Pola Regio
- Pola Regio is located at the right side of 243 Ida. The small object to the right is Ida's moon Dactyl
- Feature type: Region
- Location: 243 Ida
- Coordinates: 11°00′S 176°00′W﻿ / ﻿11.00°S 176.00°W
- Diameter: 8 kilometres (5.0 mi)
- Discoverer: Galileo
- Naming: Pula, Croatia

= Pola Regio =

Region on asteroid 243 Ida

Pola Regio is a geological structure on 243 Ida, a main belt asteroid. It was named after Pula (Pola), the place where Austrian astronomer Johann Palisa discovered Ida on 29 September 1884; this name was officially approved by the International Astronomical Union (IAU) in 1997. It is located on Ida's 180° E end, antipodal to Vienna Regio.

== Characteristics ==
Pola Regio lacks the heavily degraded impact craters that characterize much of Ida's surface. The region is located in a distinct region of Ida that hosts several large impact craters, possibly pointing to a structural dichotomy of the asteroid. It has several groove features and a generally disrupted nature. The grooves appear as roughly parallel sets of troughs and pit chains, similar to the larger grooves on Mars's moon Phobos. Groove features on asteroids may form due to seismic shocks from large impact events that create fractures, though the degree of fracturing depends heavily on the asteroid's internal structure.

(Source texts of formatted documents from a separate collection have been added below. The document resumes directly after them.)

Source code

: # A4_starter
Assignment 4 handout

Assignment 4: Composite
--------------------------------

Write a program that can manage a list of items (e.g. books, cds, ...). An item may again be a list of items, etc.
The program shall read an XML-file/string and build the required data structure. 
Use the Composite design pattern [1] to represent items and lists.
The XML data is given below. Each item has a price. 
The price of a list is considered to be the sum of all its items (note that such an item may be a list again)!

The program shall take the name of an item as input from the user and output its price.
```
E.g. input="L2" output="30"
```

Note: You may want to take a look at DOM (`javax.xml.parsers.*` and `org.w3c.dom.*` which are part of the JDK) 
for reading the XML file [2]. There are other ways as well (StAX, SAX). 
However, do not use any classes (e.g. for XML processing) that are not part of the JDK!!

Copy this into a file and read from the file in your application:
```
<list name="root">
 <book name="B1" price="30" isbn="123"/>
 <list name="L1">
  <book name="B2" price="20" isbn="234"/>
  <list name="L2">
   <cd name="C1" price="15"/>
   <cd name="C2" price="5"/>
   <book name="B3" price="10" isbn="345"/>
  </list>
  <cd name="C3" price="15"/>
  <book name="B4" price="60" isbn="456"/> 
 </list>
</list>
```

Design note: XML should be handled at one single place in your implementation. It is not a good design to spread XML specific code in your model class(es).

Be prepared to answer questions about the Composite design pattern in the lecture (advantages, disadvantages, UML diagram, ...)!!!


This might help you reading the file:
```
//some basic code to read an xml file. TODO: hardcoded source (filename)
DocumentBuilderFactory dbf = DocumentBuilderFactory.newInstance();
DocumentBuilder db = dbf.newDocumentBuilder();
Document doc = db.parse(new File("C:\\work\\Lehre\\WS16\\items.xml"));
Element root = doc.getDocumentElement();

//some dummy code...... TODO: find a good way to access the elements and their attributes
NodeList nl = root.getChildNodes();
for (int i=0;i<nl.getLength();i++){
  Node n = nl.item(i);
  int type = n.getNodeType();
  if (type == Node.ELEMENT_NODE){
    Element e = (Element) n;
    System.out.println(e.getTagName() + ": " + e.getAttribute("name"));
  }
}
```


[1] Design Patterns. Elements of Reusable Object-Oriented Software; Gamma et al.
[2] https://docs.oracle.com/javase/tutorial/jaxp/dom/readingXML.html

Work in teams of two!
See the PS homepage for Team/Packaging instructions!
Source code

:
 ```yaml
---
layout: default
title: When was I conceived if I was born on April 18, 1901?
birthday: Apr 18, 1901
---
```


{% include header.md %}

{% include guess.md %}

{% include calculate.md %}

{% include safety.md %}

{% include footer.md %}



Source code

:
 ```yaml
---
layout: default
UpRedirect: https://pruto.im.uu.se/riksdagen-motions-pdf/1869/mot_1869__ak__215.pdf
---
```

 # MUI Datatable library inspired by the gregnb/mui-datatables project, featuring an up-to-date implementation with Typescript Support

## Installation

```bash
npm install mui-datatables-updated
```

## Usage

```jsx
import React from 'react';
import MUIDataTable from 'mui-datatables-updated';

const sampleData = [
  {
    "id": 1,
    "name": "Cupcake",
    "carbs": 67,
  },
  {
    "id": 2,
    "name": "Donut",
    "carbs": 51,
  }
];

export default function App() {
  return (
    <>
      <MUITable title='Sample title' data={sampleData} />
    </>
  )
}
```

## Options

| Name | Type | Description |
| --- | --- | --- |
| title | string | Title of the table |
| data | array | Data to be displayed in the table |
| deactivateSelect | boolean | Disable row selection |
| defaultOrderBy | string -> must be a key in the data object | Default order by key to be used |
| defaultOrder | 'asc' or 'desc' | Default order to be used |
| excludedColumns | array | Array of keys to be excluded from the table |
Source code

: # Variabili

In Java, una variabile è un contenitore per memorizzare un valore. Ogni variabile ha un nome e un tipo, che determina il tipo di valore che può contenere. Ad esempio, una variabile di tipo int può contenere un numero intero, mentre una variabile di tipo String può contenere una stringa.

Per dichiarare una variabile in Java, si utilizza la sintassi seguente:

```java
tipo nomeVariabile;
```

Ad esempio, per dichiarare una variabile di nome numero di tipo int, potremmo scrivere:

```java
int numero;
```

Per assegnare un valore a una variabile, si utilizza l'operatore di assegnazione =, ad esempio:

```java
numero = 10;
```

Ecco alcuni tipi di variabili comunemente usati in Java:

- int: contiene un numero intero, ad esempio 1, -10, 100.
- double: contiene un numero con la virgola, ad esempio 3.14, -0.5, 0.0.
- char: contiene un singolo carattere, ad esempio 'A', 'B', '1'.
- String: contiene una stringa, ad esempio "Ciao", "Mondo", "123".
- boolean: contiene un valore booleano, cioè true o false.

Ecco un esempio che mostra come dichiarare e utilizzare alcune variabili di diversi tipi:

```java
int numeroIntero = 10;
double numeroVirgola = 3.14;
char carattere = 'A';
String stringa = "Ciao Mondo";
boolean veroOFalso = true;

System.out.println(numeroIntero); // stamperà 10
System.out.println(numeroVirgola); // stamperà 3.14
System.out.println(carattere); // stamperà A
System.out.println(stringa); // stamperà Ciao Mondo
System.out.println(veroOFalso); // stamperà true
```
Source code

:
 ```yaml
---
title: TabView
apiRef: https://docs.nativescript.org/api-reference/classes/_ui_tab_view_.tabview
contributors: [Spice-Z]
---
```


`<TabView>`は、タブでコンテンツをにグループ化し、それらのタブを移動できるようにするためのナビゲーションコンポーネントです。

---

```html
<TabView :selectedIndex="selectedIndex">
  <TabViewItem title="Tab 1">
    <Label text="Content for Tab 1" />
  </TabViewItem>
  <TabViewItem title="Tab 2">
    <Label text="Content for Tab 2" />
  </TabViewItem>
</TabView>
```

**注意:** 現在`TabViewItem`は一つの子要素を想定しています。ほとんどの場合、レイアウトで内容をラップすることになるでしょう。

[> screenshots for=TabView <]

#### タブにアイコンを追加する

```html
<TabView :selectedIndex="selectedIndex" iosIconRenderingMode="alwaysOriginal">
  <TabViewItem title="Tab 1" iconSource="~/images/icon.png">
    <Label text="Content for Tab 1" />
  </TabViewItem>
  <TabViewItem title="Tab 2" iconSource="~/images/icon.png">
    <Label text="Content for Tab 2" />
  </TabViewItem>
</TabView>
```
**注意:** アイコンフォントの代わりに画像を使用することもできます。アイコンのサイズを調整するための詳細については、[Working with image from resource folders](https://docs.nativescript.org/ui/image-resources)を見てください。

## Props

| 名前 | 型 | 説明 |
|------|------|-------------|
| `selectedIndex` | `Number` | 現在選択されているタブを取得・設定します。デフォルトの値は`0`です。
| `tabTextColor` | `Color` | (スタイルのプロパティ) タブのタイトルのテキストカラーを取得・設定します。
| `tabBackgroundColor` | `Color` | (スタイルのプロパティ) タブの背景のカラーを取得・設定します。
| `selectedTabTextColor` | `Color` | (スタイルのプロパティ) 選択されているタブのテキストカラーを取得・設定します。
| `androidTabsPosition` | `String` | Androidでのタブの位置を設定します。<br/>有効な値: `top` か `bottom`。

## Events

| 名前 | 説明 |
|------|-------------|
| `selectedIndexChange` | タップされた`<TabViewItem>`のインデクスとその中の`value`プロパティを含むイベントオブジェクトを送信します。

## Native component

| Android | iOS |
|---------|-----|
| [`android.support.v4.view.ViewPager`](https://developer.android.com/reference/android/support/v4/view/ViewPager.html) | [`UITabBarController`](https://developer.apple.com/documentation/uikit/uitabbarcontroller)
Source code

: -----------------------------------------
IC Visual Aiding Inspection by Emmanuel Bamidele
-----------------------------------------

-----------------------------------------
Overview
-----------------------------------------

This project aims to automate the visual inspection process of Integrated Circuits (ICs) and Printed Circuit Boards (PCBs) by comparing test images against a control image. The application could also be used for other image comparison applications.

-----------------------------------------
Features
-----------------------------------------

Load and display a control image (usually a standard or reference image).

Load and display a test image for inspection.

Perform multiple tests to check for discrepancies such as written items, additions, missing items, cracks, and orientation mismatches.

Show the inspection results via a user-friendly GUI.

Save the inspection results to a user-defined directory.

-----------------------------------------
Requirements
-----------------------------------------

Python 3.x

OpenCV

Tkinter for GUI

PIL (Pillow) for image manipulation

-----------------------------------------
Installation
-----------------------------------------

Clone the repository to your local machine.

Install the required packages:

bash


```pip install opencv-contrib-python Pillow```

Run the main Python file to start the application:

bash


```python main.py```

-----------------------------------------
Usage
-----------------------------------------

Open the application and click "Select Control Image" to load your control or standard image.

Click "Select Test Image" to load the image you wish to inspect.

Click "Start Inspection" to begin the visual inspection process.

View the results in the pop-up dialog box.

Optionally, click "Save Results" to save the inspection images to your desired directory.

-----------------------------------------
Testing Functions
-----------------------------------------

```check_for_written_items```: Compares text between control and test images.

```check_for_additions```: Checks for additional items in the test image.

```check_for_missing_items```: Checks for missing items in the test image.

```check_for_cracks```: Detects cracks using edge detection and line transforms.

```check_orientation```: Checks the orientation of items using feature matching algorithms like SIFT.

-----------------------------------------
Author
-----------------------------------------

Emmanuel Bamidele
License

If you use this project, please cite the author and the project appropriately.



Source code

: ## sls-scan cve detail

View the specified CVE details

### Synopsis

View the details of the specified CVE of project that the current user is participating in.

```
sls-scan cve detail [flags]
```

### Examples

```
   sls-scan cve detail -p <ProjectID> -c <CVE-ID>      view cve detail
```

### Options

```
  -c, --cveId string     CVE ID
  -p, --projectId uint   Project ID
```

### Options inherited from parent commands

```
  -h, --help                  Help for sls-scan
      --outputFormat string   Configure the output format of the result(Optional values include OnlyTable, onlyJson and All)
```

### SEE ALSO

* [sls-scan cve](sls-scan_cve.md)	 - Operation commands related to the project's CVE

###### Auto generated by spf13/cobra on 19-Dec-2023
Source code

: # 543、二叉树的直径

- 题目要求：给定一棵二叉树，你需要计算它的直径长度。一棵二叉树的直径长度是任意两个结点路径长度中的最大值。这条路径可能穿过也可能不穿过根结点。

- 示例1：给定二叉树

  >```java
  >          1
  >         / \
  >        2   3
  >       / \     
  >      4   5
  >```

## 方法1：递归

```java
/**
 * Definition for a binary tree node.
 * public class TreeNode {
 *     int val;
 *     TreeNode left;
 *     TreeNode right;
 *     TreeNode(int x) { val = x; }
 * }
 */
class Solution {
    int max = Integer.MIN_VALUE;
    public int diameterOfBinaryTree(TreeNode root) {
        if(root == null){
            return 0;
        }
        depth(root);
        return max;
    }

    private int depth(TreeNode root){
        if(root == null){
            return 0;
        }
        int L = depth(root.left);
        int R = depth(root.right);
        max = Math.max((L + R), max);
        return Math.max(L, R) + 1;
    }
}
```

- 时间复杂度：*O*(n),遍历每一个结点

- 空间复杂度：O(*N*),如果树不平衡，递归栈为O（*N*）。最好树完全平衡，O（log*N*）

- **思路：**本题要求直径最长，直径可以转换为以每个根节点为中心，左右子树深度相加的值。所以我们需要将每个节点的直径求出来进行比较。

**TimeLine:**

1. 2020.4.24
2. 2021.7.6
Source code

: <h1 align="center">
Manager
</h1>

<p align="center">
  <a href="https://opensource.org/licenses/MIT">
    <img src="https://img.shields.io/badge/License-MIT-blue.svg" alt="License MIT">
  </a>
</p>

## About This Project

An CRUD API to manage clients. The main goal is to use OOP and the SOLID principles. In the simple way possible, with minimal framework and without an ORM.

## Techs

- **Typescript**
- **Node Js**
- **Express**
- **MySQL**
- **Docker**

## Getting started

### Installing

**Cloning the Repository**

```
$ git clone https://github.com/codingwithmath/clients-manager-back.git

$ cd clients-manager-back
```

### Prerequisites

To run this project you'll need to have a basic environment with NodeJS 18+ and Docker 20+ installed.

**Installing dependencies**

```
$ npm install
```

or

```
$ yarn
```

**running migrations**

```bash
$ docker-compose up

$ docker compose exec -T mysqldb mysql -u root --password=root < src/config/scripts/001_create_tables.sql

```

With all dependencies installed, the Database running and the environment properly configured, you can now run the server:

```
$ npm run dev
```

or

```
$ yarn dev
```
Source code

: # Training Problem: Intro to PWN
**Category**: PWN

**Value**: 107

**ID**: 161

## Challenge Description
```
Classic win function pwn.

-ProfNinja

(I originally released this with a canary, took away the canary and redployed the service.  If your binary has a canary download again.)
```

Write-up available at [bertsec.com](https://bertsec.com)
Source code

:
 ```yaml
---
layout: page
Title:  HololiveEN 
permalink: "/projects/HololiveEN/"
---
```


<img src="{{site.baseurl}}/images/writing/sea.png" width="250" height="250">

On the opposite end of Ida, close to the 0° E meridian, is Vienna Regio. Vienna Regio is characterized by a large concave depression, which likely represents a degraded impact crater despite lacking an intact crater rim. In 1996, a team of astronomers led by Erik Asphaug proposed that the impact that created the Vienna Regio depression is likely responsible for the grooves of Pola Regio, as seismic waves from the impact event would concentrate within Pola Regio. Seismic waves from the impact that created the roughly 10 km large Azzura also focus on Pola Regio, though to a much weaker degree. However, energy from the Azzura impact may have helped reopen fractures created by the Vienna Regio impact. Alternatively, Ida may be a fragment of a larger asteroid that created the Koronis family, the fractures instead resulting from the breakup of the Koronis parent asteroid. Regardless, if the grooves are from the result of an impact, then Ida cannot be a rubble pile asteroid as the rubble would have absorbed the seismic energy. However, this runs contrary to other astronomers' interpretations that Ida is a rubble pile asteroid.